After the horrors of Hurricane Katrina, New Orleans, or NOLA as it likes to be known, is definitely back on its feet. There’s a surge of new building and on my visit, they’re even resurfacing the historic Bourbon Street.
What I like about the city is that it’s easy to get around, either by walking, tram or even bus. Indeed you wouldn’t want a car here as parking charges in the French Quarter are exorbitant, even if you’re staying in a hotel. And you should definitely stay in the Quarter, in spite of the noise, as it’s definitely at the heart of things.
French Quarter Walking Tour
I meet my guide after a New Orleans breakfast of coffee and the famous beignets at Café du Monde.

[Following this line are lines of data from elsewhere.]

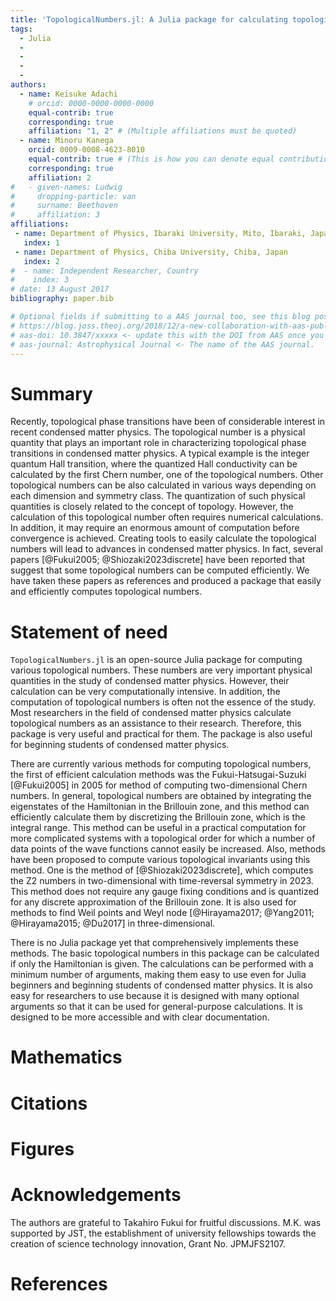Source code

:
 ```yaml
---
title: 'TopologicalNumbers.jl: A Julia package for calculating topological numbers'
tags:
  - Julia
  - 
  - 
  - 
  - 
authors:
  - name: Keisuke Adachi
    # orcid: 0000-0000-0000-0000
    equal-contrib: true
    corresponding: true
    affiliation: "1, 2" # (Multiple affiliations must be quoted)
  - name: Minoru Kanega
    orcid: 0009-0008-4623-8010
    equal-contrib: true # (This is how you can denote equal contributions between multiple authors)
    corresponding: true
    affiliation: 2
#   - given-names: Ludwig
#     dropping-particle: van
#     surname: Beethoven
#     affiliation: 3
affiliations:
 - name: Department of Physics, Ibaraki University, Mito, Ibaraki, Japan
   index: 1
 - name: Department of Physics, Chiba University, Chiba, Japan
   index: 2
#  - name: Independent Researcher, Country
#    index: 3
# date: 13 August 2017
bibliography: paper.bib

# Optional fields if submitting to a AAS journal too, see this blog post:
# https://blog.joss.theoj.org/2018/12/a-new-collaboration-with-aas-publishing
# aas-doi: 10.3847/xxxxx <- update this with the DOI from AAS once you know it.
# aas-journal: Astrophysical Journal <- The name of the AAS journal.
---
```


# Summary
Recently, topological phase transitions have been of considerable interest in recent condensed matter physics. The topological number is a physical quantity that plays an important role in characterizing topological phase transitions in condensed matter physics. A typical example is the integer quantum Hall transition, where the quantized Hall conductivity can be calculated by the first Chern number, one of the topological numbers. Other topological numbers can be also calculated in various ways depending on each dimension and symmetry class. The quantization of such physical quantities is closely related to the concept of topology. However, the calculation of this topological number often requires numerical calculations. In addition, it may require an enormous amount of computation before convergence is achieved. Creating tools to easily calculate the topological numbers will lead to advances in condensed matter physics. In fact, several papers [@Fukui2005; @Shiozaki2023discrete] have been reported that suggest that some topological numbers can be computed efficiently. We have taken these papers as references and produced a package that easily and efficiently computes topological numbers.


# Statement of need
`TopologicalNumbers.jl` is an open-source Julia package for computing various topological numbers. These numbers are very important physical quantities in the study of condensed matter physics. However, their calculation can be very computationally intensive. In addition, the computation of topological numbers is often not the essence of the study. Most researchers in the field of condensed matter physics calculate topological numbers as an assistance to their research. Therefore, this package is very useful and practical for them. The package is also useful for beginning students of condensed matter physics.

There are currently various methods for computing topological numbers, the first of efficient calculation methods was the Fukui-Hatsugai-Suzuki [@Fukui2005] in 2005 for method of computing two-dimensional Chern numbers. In general, topological numbers are obtained by integrating the eigenstates of the Hamiltonian in the Brillouin zone, and this method can efficiently calculate them by discretizing the Brillouin zone, which is the integral range. This method can be useful in a practical computation for more complicated systems with a topological order for which a number of data points of the wave functions cannot easily be increased. Also, methods have been proposed to compute various topological invariants using this method. One is the method of [@Shiozaki2023discrete], which computes the Z2 numbers in two-dimensional with time-reversal symmetry in 2023. This method does not require any gauge fixing conditions and is quantized for any discrete approximation of the Brillouin zone. It is also used for methods to find Weil points and Weyl node [@Hirayama2017; @Yang2011; @Hirayama2015; @Du2017] in three-dimensional.

There is no Julia package yet that comprehensively implements these methods. The basic topological numbers in this package can be calculated if only the Hamiltonian is given. The calculations can be performed with a minimum number of arguments, making them easy to use even for Julia beginners and beginning students of condensed matter physics. It is also easy for researchers to use because it is designed with many optional arguments so that it can be used for general-purpose calculations. It is designed to be more accessible and with clear documentation.


# Mathematics



# Citations



# Figures



# Acknowledgements
The authors are grateful to Takahiro Fukui for fruitful discussions.
M.K. was supported by JST, the establishment of university fellowships towards the creation of science technology innovation, Grant No. JPMJFS2107.


# References
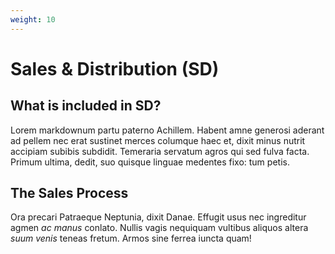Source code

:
 ```yaml
---
weight: 10
---
```


# Sales & Distribution (SD)

## What is included in SD?

Lorem markdownum partu paterno Achillem. Habent amne generosi aderant ad pellem
nec erat sustinet merces columque haec et, dixit minus nutrit accipiam subibis
subdidit. Temeraria servatum agros qui sed fulva facta. Primum ultima, dedit,
suo quisque linguae medentes fixo: tum petis.

## The Sales Process

Ora precari Patraeque Neptunia, dixit Danae. Effugit usus nec ingreditur agmen *ac manus* conlato. Nullis vagis nequiquam vultibus aliquos altera *suum venis* teneas fretum. Armos sine ferrea iuncta quam!

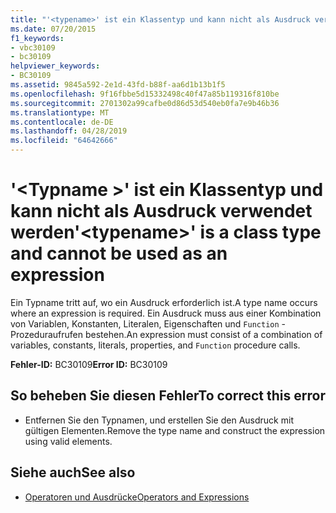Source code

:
 ```yaml
---
title: "'<typename>' ist ein Klassentyp und kann nicht als Ausdruck verwendet werden"
ms.date: 07/20/2015
f1_keywords:
- vbc30109
- bc30109
helpviewer_keywords:
- BC30109
ms.assetid: 9845a592-2e1d-43fd-b88f-aa6d1b13b1f5
ms.openlocfilehash: 9f16fbbe5d15332498c40f47a85b119316f810be
ms.sourcegitcommit: 2701302a99cafbe0d86d53d540eb0fa7e9b46b36
ms.translationtype: MT
ms.contentlocale: de-DE
ms.lasthandoff: 04/28/2019
ms.locfileid: "64642666"
---
```

# <a name="typename-is-a-class-type-and-cannot-be-used-as-an-expression"></a><span data-ttu-id="474fc-102">'\<Typname >' ist ein Klassentyp und kann nicht als Ausdruck verwendet werden</span><span class="sxs-lookup"><span data-stu-id="474fc-102">'\<typename>' is a class type and cannot be used as an expression</span></span>
<span data-ttu-id="474fc-103">Ein Typname tritt auf, wo ein Ausdruck erforderlich ist.</span><span class="sxs-lookup"><span data-stu-id="474fc-103">A type name occurs where an expression is required.</span></span> <span data-ttu-id="474fc-104">Ein Ausdruck muss aus einer Kombination von Variablen, Konstanten, Literalen, Eigenschaften und `Function` -Prozeduraufrufen bestehen.</span><span class="sxs-lookup"><span data-stu-id="474fc-104">An expression must consist of a combination of variables, constants, literals, properties, and `Function` procedure calls.</span></span>  
  
 <span data-ttu-id="474fc-105">**Fehler-ID:** BC30109</span><span class="sxs-lookup"><span data-stu-id="474fc-105">**Error ID:** BC30109</span></span>  
  
## <a name="to-correct-this-error"></a><span data-ttu-id="474fc-106">So beheben Sie diesen Fehler</span><span class="sxs-lookup"><span data-stu-id="474fc-106">To correct this error</span></span>  
  
- <span data-ttu-id="474fc-107">Entfernen Sie den Typnamen, und erstellen Sie den Ausdruck mit gültigen Elementen.</span><span class="sxs-lookup"><span data-stu-id="474fc-107">Remove the type name and construct the expression using valid elements.</span></span>  
  
## <a name="see-also"></a><span data-ttu-id="474fc-108">Siehe auch</span><span class="sxs-lookup"><span data-stu-id="474fc-108">See also</span></span>

- [<span data-ttu-id="474fc-109">Operatoren und Ausdrücke</span><span class="sxs-lookup"><span data-stu-id="474fc-109">Operators and Expressions</span></span>](../../visual-basic/programming-guide/language-features/operators-and-expressions/index.md)
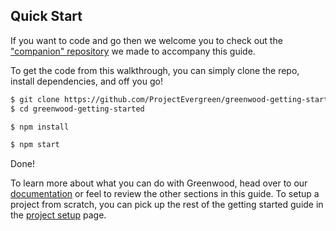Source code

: ## Quick Start
If you want to code and go then we welcome you to check out the ["companion" repository](https://github.com/ProjectEvergreen/greenwood-getting-started) we made to accompany this guide.


To get the code from this walkthrough, you can simply clone the repo, install dependencies, and off you go!
```bash
$ git clone https://github.com/ProjectEvergreen/greenwood-getting-started
$ cd greenwood-getting-started

$ npm install

$ npm start
```

Done!

To learn more about what you can do with Greenwood, head over to our [documentation](/docs/) or feel to review the other sections in this guide.  To setup a project from scratch, you can pick up the rest of the getting started guide in the [project setup](/getting-started/project-setup) page.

I’m right on the banks of the mighty Mississippi and get a brief introduction to the history of the first French settlement.
It’s then a short walk to the French Market, which is an open-air area featuring shopping, dining and live music. There are five blocks of specialty retail shops featuring locally-made jewellery, clothing, cuisine and art. We then leave the banks of the Mississippi and pass the old Ursuline Convent, then turn into Royal Street. This has the archetypal French Quarter architecture, all cast iron balconies and baskets of flowers gracing the fronts of the houses.
Further along, to the left, is the Avart Peretti House on St Peter Street where Tennessee Williams wrote Streetcar Named Desire. I emerge into Jackson Square in front of the iconic Andrew Jackson statue and the St. Louis Cathedral, the oldest cathedral still in use in North America.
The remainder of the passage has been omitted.